Each basis element can be treated as a signal. Specifically, $v_n[t] = e^{j 2\pi n t / N}$. Recall that $e^{j\omega t} = \cos(\omega t) + j \sin(\omega t)$. Below shows the real part of a few basis elements. We can see that $v_n$ is a signal of frequency $n / N$.
Since $X[n] = v_n^* x$, we can intuitively think of $X[n]$ as a measure of how similiar $x$ is to $v_n$. In fact, X[n] is exactly the amount of $v_n$ needed to constitute $x$. To see this, because DFT is a change of coordinates, we can also convert $X$ back to $x$ with \begin{align} x[t] = \frac{1}{N} \sum_{n=0}^{N-1} X[n] e^{j \frac{2 \pi n}{N} t} \end{align} In other words, we can write $x$ as a weighted combination of complex sinusoids, The value $X[n]$ it is the weight of the complex sinusoid $v_n$ that constitutes $x$.

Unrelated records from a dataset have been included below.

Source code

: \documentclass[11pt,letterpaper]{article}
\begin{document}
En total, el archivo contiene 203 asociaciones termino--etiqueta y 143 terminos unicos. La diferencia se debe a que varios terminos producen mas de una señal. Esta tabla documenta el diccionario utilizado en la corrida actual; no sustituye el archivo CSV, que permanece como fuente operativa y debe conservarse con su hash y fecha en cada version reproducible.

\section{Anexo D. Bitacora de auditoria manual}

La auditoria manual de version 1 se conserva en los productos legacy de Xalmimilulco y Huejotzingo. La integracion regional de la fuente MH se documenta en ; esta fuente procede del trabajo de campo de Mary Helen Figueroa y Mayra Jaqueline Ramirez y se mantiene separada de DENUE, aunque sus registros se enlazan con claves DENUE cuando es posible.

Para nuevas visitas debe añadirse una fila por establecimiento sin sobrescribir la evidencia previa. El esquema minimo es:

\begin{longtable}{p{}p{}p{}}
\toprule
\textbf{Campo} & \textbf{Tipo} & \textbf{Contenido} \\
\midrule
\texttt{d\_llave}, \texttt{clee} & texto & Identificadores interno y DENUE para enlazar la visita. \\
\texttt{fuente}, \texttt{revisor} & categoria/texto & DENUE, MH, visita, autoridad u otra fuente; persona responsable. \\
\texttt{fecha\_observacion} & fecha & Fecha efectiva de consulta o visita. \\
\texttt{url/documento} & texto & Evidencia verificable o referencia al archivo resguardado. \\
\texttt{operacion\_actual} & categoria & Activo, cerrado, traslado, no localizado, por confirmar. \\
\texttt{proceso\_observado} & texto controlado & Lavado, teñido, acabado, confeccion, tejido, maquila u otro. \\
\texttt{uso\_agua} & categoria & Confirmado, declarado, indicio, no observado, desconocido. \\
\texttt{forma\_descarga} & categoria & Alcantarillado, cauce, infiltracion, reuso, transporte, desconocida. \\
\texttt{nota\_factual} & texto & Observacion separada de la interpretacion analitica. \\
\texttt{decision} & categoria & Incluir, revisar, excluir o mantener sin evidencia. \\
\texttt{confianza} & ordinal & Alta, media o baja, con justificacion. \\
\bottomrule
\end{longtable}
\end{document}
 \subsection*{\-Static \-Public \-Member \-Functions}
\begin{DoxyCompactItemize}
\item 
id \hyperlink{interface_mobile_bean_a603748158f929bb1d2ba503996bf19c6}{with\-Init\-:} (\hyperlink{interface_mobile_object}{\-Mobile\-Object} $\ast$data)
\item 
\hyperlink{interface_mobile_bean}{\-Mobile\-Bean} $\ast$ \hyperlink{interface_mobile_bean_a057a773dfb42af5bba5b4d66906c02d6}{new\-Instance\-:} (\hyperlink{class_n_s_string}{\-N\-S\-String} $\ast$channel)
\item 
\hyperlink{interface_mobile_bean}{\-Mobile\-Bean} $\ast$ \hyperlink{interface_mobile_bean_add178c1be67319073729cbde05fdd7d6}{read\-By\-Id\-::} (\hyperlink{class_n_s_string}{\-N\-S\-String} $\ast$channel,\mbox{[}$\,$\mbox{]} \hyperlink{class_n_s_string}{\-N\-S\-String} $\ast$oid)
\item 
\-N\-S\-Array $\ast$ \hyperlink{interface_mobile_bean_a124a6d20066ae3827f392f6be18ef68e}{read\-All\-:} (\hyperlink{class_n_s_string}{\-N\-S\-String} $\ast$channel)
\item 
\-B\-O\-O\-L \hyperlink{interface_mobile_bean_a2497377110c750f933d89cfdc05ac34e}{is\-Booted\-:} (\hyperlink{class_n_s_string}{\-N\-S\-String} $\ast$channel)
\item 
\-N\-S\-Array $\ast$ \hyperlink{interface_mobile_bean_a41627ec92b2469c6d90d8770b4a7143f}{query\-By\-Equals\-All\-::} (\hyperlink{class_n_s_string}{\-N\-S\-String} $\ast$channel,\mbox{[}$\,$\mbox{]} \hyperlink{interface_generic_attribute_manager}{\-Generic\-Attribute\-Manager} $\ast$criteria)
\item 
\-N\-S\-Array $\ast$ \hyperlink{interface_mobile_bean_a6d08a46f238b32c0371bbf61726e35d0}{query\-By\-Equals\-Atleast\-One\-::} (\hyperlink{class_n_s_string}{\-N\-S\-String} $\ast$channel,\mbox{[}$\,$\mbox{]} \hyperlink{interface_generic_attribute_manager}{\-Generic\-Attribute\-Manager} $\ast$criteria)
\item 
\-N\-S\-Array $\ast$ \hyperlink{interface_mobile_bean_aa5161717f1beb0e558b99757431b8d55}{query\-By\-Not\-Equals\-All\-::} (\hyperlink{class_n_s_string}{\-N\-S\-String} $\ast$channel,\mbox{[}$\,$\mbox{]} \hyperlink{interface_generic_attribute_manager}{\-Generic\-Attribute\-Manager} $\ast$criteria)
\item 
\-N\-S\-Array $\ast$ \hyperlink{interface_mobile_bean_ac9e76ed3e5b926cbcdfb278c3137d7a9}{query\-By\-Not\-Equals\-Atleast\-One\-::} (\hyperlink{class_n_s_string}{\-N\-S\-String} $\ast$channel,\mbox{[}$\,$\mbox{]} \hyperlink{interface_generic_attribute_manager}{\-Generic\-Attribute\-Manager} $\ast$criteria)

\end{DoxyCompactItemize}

Below is an example of reconstructing the original signal by adding complex sinusoids of increasing frequency.
Typically, the weighted combination of low-frequency complex sinusoids is responsible for reconstructing the overall shape of the signal, and the high-frequency complex sinusoids is responsible for reconstructing the fine details of signal. We will make use of this property later when we talk about cepstrum coefficients.
There are various names to refer to $X$. The values $X[0], X[1], \dots, X[N-1]$ are sometimes called frequency components of $x$. The vector $X$ is also called the spectrum of $x$, and we will also refer to DFT more broadly as spectral analysis.
Recall that speech is not stationary. If we want to know the content of speech that changes over time, instead of doing spectral analysis over the entire utterance, it is better to do the analysis over small periods of time and do it frequently. To achieve this, we create a window, and only focus on the samples within the window.
There are various types of window functions. The simplest window function is the rectangular window defined as \begin{align} w[t] = \begin{cases} 1 & \text{if $0 \leq t \leq a$,} \\ 0 & \text{otherwise,} \end{cases} \end{align} where the window is of size $a$. We can shift the window to a time we want to focus on. For example, if \begin{align} y[t] = x[t] w[t - b], \end{align} we have a window centered at time $b$ and the signal $y$ contains samples of $x$ between time $b$ and time $b + a$.
The window function typically used in speech processing is the Hamming window \begin{align} w[t] = 0.54 - 0.46 \cdot \cos\left(\frac{2\pi t}{N} \right). \end{align} Below is a plot of a Hamming window of size 64.
Choosing what window function to use is an art, and I will not attempt to justify the use of a particular window function. For reproducibility, we will follow the convention and use the Hamming window to process speech.
The last question is how often we should do spectral analysis, and this is called the hop length. Simply put, we perform spectral analysis every $h$ samples if the hop length is $h$. We will come back to this in the following section.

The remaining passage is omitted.